2. Description of Related Art
As a technique for improving the reliability of communication services in an ATM transmission, the self healing process for automatically setting a new communication route by preparing a bypass of an original communication route in which a failure occurs has been known. A conventional ATM cell switch device which can perform such processing is shown in FIG. 1.
FIG. 1 is a block diagram showing a construction of the conventional ATM cell switch device 11 together with two ATM terminals, in which one of the ATM terminals transmits data cell as a source terminal 21 and the other ATM terminal receives the data cell as a destination terminal 22. Only portions of the ATM cell switch device 11 which are related to the data cell transfer from the source terminal 21 to the destination terminal 22 are shown in FIG. 1.

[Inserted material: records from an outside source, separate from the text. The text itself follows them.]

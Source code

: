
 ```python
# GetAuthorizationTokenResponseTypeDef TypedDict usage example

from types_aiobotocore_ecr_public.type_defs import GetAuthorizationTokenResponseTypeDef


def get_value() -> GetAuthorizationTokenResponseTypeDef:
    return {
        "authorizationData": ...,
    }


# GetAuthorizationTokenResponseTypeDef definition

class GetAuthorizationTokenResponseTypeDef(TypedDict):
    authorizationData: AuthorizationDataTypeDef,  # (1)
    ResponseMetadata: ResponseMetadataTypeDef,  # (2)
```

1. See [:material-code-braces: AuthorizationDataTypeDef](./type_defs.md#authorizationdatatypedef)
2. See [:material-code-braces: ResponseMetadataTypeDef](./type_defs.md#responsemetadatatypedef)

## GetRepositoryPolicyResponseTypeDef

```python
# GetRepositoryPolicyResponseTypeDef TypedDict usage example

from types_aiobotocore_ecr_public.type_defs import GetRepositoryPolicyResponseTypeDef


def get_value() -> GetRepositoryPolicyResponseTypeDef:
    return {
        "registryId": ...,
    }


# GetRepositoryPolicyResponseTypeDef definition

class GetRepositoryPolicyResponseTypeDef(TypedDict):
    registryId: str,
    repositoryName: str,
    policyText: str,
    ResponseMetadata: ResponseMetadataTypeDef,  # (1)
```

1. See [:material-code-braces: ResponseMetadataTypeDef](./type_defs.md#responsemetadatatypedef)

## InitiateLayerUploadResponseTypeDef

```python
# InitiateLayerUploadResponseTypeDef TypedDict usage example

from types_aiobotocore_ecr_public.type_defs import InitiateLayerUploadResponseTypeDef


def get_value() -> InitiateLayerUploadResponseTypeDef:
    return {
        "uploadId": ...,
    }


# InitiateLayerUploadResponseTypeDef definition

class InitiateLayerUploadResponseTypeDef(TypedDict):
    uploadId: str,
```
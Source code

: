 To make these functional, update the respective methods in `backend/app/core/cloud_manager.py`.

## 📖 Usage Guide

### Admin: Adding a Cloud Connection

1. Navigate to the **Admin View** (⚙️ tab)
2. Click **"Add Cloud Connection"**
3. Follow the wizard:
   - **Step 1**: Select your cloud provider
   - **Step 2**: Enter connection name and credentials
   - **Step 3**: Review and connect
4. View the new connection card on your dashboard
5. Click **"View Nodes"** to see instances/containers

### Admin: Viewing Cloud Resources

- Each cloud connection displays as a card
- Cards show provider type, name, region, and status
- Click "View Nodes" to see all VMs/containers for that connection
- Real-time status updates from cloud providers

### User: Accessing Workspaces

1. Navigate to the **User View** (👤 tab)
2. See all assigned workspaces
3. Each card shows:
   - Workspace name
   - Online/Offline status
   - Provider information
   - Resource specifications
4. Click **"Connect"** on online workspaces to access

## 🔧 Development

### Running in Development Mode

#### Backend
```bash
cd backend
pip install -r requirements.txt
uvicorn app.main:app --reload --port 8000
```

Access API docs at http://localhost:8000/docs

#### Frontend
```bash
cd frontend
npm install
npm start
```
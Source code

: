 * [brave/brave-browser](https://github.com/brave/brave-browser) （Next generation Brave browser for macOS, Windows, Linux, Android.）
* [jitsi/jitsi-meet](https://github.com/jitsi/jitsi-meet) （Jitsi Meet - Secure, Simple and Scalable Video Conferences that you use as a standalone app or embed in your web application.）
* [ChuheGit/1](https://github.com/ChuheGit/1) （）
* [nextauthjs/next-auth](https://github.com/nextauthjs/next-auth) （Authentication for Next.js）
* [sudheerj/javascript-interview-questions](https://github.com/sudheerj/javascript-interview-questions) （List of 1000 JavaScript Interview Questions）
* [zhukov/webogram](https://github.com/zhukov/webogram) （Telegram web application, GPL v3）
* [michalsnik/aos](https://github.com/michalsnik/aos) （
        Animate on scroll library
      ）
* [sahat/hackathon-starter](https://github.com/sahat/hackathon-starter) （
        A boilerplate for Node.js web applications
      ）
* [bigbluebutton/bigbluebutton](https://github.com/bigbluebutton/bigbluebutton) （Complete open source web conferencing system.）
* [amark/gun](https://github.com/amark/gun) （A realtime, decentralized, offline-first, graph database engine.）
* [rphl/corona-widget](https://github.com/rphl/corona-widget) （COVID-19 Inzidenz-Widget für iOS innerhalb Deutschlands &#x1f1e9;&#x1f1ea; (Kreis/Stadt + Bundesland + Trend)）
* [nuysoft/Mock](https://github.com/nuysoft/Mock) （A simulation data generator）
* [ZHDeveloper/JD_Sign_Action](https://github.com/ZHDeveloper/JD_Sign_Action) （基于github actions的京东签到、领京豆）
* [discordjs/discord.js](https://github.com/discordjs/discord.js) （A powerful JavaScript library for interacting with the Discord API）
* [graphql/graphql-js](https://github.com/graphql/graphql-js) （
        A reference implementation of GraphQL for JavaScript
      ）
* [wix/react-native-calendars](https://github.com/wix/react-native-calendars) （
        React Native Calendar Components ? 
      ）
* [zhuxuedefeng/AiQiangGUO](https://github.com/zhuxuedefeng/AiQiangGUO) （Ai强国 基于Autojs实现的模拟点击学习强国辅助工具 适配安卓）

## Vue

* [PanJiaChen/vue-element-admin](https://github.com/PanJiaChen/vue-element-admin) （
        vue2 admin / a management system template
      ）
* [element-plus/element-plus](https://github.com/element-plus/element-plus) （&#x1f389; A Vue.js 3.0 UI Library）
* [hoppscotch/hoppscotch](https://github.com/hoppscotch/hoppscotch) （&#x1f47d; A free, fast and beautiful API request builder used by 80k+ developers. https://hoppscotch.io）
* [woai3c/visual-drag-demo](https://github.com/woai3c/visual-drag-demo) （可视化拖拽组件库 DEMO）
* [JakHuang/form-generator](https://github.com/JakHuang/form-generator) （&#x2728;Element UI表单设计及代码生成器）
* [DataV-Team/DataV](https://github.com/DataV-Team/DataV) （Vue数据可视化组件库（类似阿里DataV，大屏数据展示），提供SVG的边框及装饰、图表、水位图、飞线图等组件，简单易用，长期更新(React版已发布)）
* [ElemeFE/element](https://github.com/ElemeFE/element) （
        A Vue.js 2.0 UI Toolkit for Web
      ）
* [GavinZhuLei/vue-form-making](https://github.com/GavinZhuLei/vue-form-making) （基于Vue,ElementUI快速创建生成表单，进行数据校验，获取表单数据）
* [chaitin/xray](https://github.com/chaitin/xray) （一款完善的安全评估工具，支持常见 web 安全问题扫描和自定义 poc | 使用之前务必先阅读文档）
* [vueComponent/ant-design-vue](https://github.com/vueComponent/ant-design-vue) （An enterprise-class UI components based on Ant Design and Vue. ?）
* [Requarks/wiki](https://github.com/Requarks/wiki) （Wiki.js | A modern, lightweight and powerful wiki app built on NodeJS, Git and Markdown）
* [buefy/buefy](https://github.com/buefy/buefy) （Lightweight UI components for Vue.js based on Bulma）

The ATM cell switch device 11 includes a receiver circuit 13a which receives a cell including data cell and RM (Resource Management) cell for network control in relation to the data cell, a source terminal transmission rate measuring circuit 14 and a switch (SW) circuit 15 which receives the cell transmitted from the receiving circuit 13a through the source terminal transmission rate measuring circuit 14. In the SW circuit 15, a routing is performed on the basis of a VPI and VCI of a cell header of the cell and the cell is transmitted to the destination terminal 22 through a transmitter circuit 16a which is also included in the ATM cell switch device 11. The RM cell aliased by the destination terminal 22 is transmitted to the source terminal 21 through a receiving circuit 16b, the SW circuit 15 and a transmitter circuit 13b.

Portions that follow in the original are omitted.